** Task description **
Copy out all lines in the data below containing the string "used".

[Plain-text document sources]
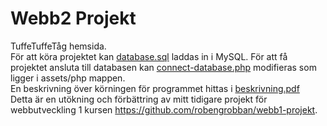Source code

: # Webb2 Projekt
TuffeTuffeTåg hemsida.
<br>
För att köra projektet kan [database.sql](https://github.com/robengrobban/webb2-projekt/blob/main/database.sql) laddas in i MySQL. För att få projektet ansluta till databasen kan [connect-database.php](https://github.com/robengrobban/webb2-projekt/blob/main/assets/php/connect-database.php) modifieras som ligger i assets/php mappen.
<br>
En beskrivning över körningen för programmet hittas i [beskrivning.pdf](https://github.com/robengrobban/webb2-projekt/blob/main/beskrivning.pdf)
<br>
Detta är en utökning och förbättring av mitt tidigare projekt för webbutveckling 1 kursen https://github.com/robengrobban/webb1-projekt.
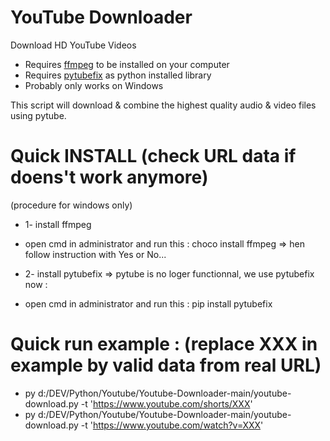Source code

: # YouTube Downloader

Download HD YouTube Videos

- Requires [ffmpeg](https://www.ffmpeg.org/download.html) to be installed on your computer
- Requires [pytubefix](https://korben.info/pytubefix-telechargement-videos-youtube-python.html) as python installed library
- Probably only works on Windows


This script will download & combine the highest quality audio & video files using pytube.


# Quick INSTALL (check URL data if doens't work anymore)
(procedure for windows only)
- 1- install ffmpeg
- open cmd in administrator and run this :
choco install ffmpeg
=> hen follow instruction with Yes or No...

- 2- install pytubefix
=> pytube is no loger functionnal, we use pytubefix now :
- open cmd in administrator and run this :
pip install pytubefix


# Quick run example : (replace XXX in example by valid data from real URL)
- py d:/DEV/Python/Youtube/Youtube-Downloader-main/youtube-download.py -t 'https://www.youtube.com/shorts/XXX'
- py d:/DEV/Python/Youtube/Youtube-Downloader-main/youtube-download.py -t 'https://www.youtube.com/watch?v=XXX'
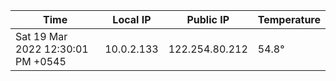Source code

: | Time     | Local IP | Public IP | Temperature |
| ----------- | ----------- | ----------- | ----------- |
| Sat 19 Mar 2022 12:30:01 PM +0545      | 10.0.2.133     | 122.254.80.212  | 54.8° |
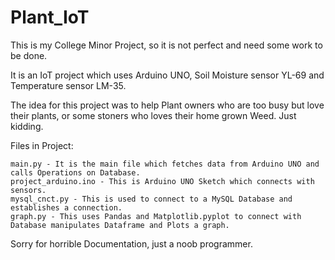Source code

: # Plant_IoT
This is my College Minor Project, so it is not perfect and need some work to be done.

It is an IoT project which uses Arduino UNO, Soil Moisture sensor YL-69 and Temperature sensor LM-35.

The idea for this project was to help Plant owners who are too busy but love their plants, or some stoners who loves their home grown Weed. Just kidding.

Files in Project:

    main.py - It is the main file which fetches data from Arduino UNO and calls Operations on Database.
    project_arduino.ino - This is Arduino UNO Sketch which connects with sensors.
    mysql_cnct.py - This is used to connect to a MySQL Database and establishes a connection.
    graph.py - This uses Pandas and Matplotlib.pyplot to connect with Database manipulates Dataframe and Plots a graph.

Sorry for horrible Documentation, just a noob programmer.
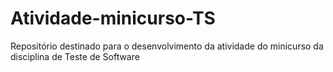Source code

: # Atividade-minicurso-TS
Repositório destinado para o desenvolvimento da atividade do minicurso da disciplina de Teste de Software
...
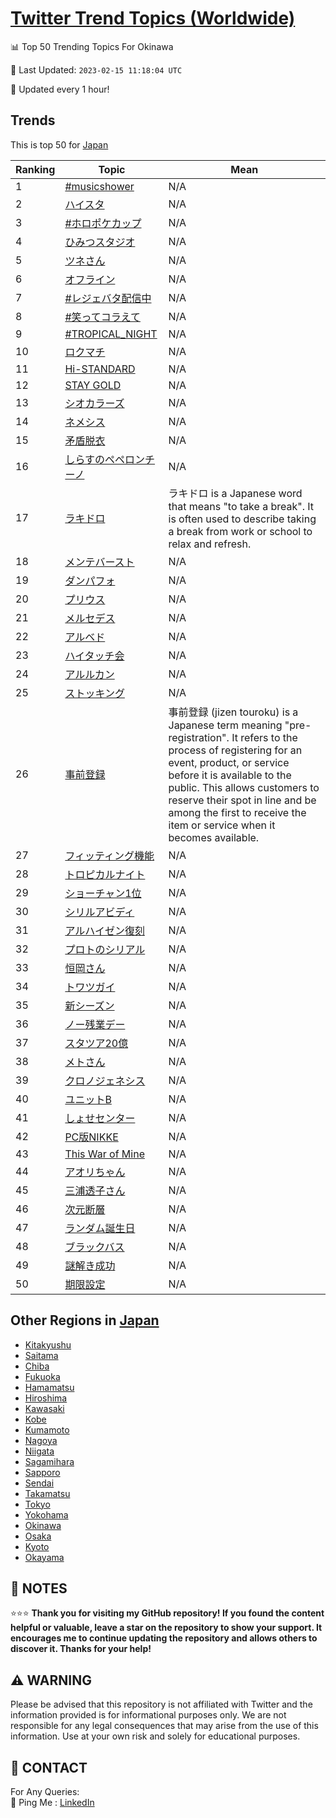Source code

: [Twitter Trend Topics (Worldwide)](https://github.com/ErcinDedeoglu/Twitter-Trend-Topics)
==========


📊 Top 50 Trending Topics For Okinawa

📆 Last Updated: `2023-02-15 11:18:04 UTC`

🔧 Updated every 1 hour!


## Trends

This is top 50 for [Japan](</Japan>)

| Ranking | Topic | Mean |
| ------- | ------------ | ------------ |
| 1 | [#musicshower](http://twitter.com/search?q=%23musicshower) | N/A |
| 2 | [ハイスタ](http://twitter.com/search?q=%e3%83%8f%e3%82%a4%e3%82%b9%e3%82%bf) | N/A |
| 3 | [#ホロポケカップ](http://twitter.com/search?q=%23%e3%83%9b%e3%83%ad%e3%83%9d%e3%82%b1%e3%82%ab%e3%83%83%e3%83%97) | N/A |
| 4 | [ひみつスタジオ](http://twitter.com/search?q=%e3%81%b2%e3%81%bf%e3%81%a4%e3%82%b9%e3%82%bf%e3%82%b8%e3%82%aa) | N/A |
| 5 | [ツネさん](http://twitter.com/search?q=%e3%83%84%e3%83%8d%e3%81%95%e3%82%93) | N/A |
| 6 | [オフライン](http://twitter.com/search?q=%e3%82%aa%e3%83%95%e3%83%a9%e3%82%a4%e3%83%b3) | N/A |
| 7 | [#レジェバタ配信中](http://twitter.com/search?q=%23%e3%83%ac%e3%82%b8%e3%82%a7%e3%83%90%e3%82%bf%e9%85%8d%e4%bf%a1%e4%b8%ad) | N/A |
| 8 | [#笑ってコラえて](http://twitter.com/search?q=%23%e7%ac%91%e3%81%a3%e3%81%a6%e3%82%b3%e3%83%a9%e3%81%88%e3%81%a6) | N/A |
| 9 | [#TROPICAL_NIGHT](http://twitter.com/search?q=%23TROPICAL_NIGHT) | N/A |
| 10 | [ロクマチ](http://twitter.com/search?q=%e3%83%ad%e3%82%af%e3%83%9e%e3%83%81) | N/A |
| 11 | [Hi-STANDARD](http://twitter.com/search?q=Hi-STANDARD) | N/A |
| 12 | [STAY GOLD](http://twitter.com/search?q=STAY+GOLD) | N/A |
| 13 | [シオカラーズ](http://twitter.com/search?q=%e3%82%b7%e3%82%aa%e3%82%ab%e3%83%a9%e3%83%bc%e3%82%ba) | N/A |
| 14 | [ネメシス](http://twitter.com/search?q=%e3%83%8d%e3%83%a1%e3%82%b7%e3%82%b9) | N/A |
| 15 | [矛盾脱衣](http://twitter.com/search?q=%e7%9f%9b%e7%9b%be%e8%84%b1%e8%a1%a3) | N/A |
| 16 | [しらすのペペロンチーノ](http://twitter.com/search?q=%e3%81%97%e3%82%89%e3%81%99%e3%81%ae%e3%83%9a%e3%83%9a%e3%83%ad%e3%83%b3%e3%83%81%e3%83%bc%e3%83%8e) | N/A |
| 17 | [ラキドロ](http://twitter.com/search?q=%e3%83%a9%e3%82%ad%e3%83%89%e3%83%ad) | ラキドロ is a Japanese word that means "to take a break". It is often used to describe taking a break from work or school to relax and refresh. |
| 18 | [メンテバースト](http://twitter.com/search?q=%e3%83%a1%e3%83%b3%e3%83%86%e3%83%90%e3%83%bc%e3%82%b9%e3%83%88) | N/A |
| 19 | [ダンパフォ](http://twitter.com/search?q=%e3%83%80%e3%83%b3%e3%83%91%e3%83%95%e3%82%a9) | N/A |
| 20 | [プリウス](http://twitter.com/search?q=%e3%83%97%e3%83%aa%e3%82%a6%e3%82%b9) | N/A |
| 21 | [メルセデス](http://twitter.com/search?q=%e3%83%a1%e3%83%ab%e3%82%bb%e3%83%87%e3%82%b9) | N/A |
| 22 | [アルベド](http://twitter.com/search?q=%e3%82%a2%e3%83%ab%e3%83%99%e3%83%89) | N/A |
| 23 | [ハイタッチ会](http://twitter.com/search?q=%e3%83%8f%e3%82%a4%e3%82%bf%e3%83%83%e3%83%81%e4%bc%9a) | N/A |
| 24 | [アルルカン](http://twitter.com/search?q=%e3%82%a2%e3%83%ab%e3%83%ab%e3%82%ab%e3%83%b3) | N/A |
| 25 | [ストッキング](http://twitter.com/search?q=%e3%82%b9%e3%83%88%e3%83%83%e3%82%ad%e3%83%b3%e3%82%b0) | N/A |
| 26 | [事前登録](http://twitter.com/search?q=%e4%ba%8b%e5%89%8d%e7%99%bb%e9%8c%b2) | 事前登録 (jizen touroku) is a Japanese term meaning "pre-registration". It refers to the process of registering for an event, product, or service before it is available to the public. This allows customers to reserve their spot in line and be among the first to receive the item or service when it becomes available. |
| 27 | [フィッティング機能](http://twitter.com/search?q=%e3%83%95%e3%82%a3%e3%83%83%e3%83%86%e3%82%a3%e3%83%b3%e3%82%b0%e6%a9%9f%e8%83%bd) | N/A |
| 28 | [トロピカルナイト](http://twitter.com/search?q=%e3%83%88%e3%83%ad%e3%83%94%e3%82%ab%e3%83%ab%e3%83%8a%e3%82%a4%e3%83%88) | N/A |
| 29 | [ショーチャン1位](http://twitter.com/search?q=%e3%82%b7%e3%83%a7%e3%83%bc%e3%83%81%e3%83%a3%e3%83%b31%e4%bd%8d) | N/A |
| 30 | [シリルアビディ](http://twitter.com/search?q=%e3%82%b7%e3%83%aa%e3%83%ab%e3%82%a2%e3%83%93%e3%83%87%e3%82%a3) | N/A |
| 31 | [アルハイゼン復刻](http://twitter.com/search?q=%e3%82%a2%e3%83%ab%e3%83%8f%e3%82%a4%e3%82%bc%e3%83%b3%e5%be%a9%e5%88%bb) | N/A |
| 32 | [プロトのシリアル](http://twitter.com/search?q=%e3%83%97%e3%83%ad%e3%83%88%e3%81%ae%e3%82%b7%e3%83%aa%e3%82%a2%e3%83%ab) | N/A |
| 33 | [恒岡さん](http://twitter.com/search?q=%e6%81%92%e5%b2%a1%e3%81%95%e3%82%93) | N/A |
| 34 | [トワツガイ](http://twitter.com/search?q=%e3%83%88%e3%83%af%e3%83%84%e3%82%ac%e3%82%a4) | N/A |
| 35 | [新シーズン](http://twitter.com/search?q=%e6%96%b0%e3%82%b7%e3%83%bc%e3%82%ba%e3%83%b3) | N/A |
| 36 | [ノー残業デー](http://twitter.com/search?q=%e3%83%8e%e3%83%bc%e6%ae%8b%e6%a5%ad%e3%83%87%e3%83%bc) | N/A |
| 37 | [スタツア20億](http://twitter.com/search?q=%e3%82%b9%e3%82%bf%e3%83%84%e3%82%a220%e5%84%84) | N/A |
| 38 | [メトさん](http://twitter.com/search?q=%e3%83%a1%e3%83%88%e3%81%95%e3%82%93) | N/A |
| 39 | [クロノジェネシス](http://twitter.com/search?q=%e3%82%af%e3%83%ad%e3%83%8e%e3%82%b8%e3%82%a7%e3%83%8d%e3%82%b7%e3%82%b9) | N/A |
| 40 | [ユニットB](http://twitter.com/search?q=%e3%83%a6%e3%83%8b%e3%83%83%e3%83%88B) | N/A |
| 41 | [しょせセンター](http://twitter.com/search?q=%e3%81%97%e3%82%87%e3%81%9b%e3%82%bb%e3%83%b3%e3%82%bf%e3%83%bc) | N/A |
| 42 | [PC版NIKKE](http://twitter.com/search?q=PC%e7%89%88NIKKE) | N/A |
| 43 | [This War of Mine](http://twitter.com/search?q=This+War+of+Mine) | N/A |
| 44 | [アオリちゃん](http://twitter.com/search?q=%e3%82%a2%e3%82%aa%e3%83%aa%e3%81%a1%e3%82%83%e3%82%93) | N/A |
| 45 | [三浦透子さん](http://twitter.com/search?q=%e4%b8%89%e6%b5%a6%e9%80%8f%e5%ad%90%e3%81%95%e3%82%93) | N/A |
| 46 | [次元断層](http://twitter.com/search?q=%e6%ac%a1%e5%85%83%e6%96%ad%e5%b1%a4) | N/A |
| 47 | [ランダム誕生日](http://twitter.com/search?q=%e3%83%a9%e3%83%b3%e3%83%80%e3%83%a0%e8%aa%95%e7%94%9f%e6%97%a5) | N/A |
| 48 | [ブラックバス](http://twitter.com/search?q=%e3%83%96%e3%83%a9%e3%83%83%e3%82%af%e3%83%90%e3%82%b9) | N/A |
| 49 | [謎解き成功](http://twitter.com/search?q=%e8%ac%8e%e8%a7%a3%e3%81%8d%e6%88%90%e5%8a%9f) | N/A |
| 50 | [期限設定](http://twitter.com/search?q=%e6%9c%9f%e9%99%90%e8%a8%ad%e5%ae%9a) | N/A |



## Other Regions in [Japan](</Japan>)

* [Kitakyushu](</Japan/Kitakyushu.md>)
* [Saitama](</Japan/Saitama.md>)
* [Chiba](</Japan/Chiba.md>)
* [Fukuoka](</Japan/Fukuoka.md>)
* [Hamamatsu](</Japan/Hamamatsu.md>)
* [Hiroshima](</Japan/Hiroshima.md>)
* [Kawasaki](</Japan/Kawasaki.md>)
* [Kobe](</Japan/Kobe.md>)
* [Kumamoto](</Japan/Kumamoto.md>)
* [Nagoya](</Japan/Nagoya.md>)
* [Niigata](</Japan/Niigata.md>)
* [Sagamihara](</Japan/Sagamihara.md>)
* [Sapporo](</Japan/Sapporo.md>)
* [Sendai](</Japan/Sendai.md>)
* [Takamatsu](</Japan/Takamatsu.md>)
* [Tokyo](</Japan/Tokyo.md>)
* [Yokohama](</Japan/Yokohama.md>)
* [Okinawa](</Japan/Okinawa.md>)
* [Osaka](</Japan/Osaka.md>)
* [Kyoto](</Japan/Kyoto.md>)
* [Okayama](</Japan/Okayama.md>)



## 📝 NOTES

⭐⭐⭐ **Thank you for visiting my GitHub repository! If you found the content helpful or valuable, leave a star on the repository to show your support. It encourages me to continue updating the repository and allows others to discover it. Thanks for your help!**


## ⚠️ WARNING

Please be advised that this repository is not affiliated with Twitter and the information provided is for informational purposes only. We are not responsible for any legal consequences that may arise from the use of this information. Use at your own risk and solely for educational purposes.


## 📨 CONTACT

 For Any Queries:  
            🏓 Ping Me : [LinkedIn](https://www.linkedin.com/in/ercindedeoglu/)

** Problem solution **
    mysql_cnct.py - This is used to connect to a MySQL Database and establishes a connection.
| 17 | [ラキドロ](http://twitter.com/search?q=%e3%83%a9%e3%82%ad%e3%83%89%e3%83%ad) | ラキドロ is a Japanese word that means "to take a break". It is often used to describe taking a break from work or school to relax and refresh. |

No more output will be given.